=== Begin Enclosure ===
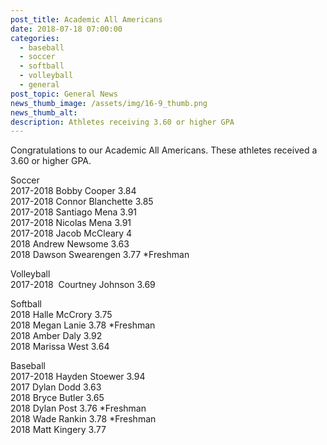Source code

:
 ```yaml
---
post_title: Academic All Americans
date: 2018-07-18 07:00:00
categories:
  - baseball
  - soccer
  - softball
  - volleyball
  - general
post_topic: General News
news_thumb_image: /assets/img/16-9_thumb.png
news_thumb_alt:
description: Athletes receiving 3.60 or higher GPA
---
```


Congratulations to our Academic All Americans. These athletes received a 3.60 or higher GPA.

Soccer<br>2017-2018 Bobby Cooper 3.84<br>2017-2018 Connor Blanchette 3.85<br>2017-2018 Santiago Mena 3.91<br>2017-2018 Nicolas Mena 3.91<br>2017-2018 Jacob McCleary 4<br>2018 Andrew Newsome 3.63<br>2018 Dawson Swearengen 3.77 \*Freshman

Volleyball<br>2017-2018  Courtney Johnson 3.69

Softball<br>2018 Halle McCrory 3.75<br>2018 Megan Lanie 3.78 \*Freshman<br>2018 Amber Daly 3.92<br>2018 Marissa West 3.64

Baseball<br>2017-2018 Hayden Stoewer 3.94<br>2017 Dylan Dodd 3.63<br>2018 Bryce Butler 3.65<br>2018 Dylan Post 3.76 \*Freshman<br>2018 Wade Rankin 3.78 \*Freshman<br>2018 Matt Kingery 3.77
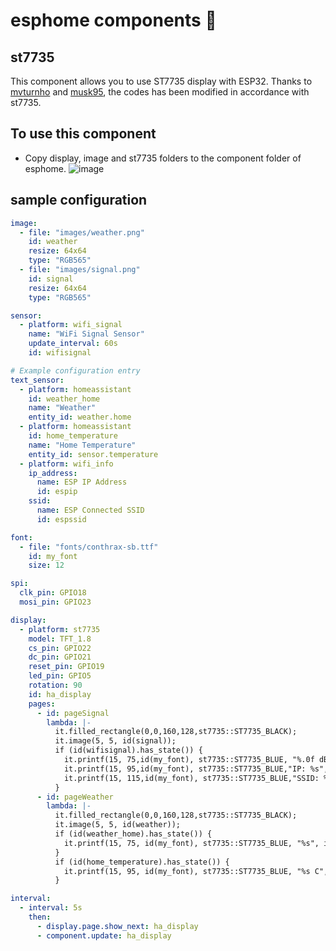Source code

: # esphome components :tada:
## st7735

This component allows you to use ST7735 display with ESP32. Thanks to [mvturnho](https://github.com/mvturnho/esphome/tree/ili9341) and [musk95](https://github.com/musk95/esphome), the codes has been modified in accordance with st7735. 

## To use this component
- Copy display, image and st7735 folders to the component folder of esphome.
![image](https://user-images.githubusercontent.com/4086591/77848839-43a14480-71d0-11ea-96c7-28a54f5b6681.png)
## sample configuration
```yaml
image:
  - file: "images/weather.png"
    id: weather
    resize: 64x64
    type: "RGB565"
  - file: "images/signal.png"
    id: signal
    resize: 64x64
    type: "RGB565"

sensor:
  - platform: wifi_signal
    name: "WiFi Signal Sensor"
    update_interval: 60s
    id: wifisignal

# Example configuration entry
text_sensor:
  - platform: homeassistant
    id: weather_home
    name: "Weather" 
    entity_id: weather.home   
  - platform: homeassistant
    id: home_temperature
    name: "Home Temperature"
    entity_id: sensor.temperature
  - platform: wifi_info
    ip_address:
      name: ESP IP Address
      id: espip
    ssid:
      name: ESP Connected SSID
      id: espssid

font:
  - file: "fonts/conthrax-sb.ttf"
    id: my_font
    size: 12

spi:
  clk_pin: GPIO18
  mosi_pin: GPIO23

display:
  - platform: st7735
    model: TFT_1.8
    cs_pin: GPIO22
    dc_pin: GPIO21
    reset_pin: GPIO19
    led_pin: GPIO5
    rotation: 90
    id: ha_display
    pages:
      - id: pageSignal
        lambda: |-
          it.filled_rectangle(0,0,160,128,st7735::ST7735_BLACK);
          it.image(5, 5, id(signal));
          if (id(wifisignal).has_state()) {           
            it.printf(15, 75,id(my_font), st7735::ST7735_BLUE, "%.0f dB",id(wifisignal).state);
            it.printf(15, 95,id(my_font), st7735::ST7735_BLUE,"IP: %s",id(espip).state.c_str());
            it.printf(15, 115,id(my_font), st7735::ST7735_BLUE,"SSID: %s",id(espssid).state.c_str());
          }
      - id: pageWeather
        lambda: |-
          it.filled_rectangle(0,0,160,128,st7735::ST7735_BLACK);
          it.image(5, 5, id(weather));
          if (id(weather_home).has_state()) {           
            it.printf(15, 75, id(my_font), st7735::ST7735_BLUE, "%s", id(weather_home).state.c_str());
          }
          if (id(home_temperature).has_state()) {  
            it.printf(15, 95, id(my_font), st7735::ST7735_BLUE, "%s C", id(home_temperature).state.c_str());
          }

interval:
  - interval: 5s
    then:
      - display.page.show_next: ha_display
      - component.update: ha_display
```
=== End Enclosure ===
Only the pictures are to be left out; restate everything else in the listing word for word.

### RESPONSE
Source code

:
 ```yaml
---
post_title: Academic All Americans
date: 2018-07-18 07:00:00
categories:
  - baseball
  - soccer
  - softball
  - volleyball
  - general
post_topic: General News
news_thumb_image: /assets/img/16-9_thumb.png
news_thumb_alt:
description: Athletes receiving 3.60 or higher GPA
---
```


Congratulations to our Academic All Americans. These athletes received a 3.60 or higher GPA.

Soccer<br>2017-2018 Bobby Cooper 3.84<br>2017-2018 Connor Blanchette 3.85<br>2017-2018 Santiago Mena 3.91<br>2017-2018 Nicolas Mena 3.91<br>2017-2018 Jacob McCleary 4<br>2018 Andrew Newsome 3.63<br>2018 Dawson Swearengen 3.77 \*Freshman

Volleyball<br>2017-2018  Courtney Johnson 3.69

Softball<br>2018 Halle McCrory 3.75<br>2018 Megan Lanie 3.78 \*Freshman<br>2018 Amber Daly 3.92<br>2018 Marissa West 3.64

Baseball<br>2017-2018 Hayden Stoewer 3.94<br>2017 Dylan Dodd 3.63<br>2018 Bryce Butler 3.65<br>2018 Dylan Post 3.76 \*Freshman<br>2018 Wade Rankin 3.78 \*Freshman<br>2018 Matt Kingery 3.77
Source code

: # esphome components :tada:
## st7735

This component allows you to use ST7735 display with ESP32. Thanks to [mvturnho](https://github.com/mvturnho/esphome/tree/ili9341) and [musk95](https://github.com/musk95/esphome), the codes has been modified in accordance with st7735. 

## To use this component
- Copy display, image and st7735 folders to the component folder of esphome.
![image](https://user-images.githubusercontent.com/4086591/77848839-43a14480-71d0-11ea-96c7-28a54f5b6681.png)
## sample configuration
```yaml
image:
  - file: "images/weather.png"
    id: weather
    resize: 64x64
    type: "RGB565"
  - file: "images/signal.png"
    id: signal
    resize: 64x64
    type: "RGB565"

sensor:
  - platform: wifi_signal
    name: "WiFi Signal Sensor"
    update_interval: 60s
    id: wifisignal

# Example configuration entry
text_sensor:
  - platform: homeassistant
    id: weather_home
    name: "Weather" 
    entity_id: weather.home   
  - platform: homeassistant
    id: home_temperature
    name: "Home Temperature"
    entity_id: sensor.temperature
  - platform: wifi_info
    ip_address:
      name: ESP IP Address
      id: espip
    ssid:
      name: ESP Connected SSID
      id: espssid

font:
  - file: "fonts/conthrax-sb.ttf"
    id: my_font
    size: 12

spi:
  clk_pin: GPIO18
  mosi_pin: GPIO23

display:
  - platform: st7735
    model: TFT_1.8
    cs_pin: GPIO22
    dc_pin: GPIO21
    reset_pin: GPIO19
    led_pin: GPIO5
    rotation: 90
    id: ha_display
    pages:
      - id: pageSignal
        lambda: |-
          it.filled_rectangle(0,0,160,128,st7735::ST7735_BLACK);
          it.image(5, 5, id(signal));
          if (id(wifisignal).has_state()) {           
            it.printf(15, 75,id(my_font), st7735::ST7735_BLUE, "%.0f dB",id(wifisignal).state);
            it.printf(15, 95,id(my_font), st7735::ST7735_BLUE,"IP: %s",id(espip).state.c_str());
            it.printf(15, 115,id(my_font), st7735::ST7735_BLUE,"SSID: %s",id(espssid).state.c_str());
          }
      - id: pageWeather
        lambda: |-
          it.filled_rectangle(0,0,160,128,st7735::ST7735_BLACK);
          it.image(5, 5, id(weather));
          if (id(weather_home).has_state()) {           
            it.printf(15, 75, id(my_font), st7735::ST7735_BLUE, "%s", id(weather_home).state.c_str());
          }
          if (id(home_temperature).has_state()) {  
            it.printf(15, 95, id(my_font), st7735::ST7735_BLUE, "%s C", id(home_temperature).state.c_str());
          }

interval:
  - interval: 5s
    then:
      - display.page.show_next: ha_display
      - component.update: ha_display
```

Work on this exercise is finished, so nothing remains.